WHAT YOU SHOULD DO: From start to end, write out the following data exactly, apart from its images.

MATERIAL FOR THIS TASK:
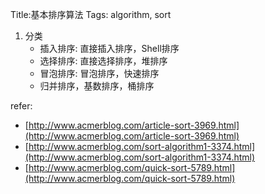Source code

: Title:基本排序算法
Tags: algorithm, sort

1. 分类
    - 插入排序: 直接插入排序，Shell排序
    - 选择排序: 直接选择排序，堆排序
    - 冒泡排序: 冒泡排序，快速排序
    - 归并排序，基数排序，桶排序

refer:

- [http://www.acmerblog.com/article-sort-3969.html](http://www.acmerblog.com/article-sort-3969.html)
- [http://www.acmerblog.com/sort-algorithm1-3374.html](http://www.acmerblog.com/sort-algorithm1-3374.html)
- [http://www.acmerblog.com/quick-sort-5789.html](http://www.acmerblog.com/quick-sort-5789.html)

RESULT:
Source code

: Title:基本排序算法
Tags: algorithm, sort

1. 分类
    - 插入排序: 直接插入排序，Shell排序
    - 选择排序: 直接选择排序，堆排序
    - 冒泡排序: 冒泡排序，快速排序
    - 归并排序，基数排序，桶排序

refer:

- [http://www.acmerblog.com/article-sort-3969.html](http://www.acmerblog.com/article-sort-3969.html)
- [http://www.acmerblog.com/sort-algorithm1-3374.html](http://www.acmerblog.com/sort-algorithm1-3374.html)
- [http://www.acmerblog.com/quick-sort-5789.html](http://www.acmerblog.com/quick-sort-5789.html)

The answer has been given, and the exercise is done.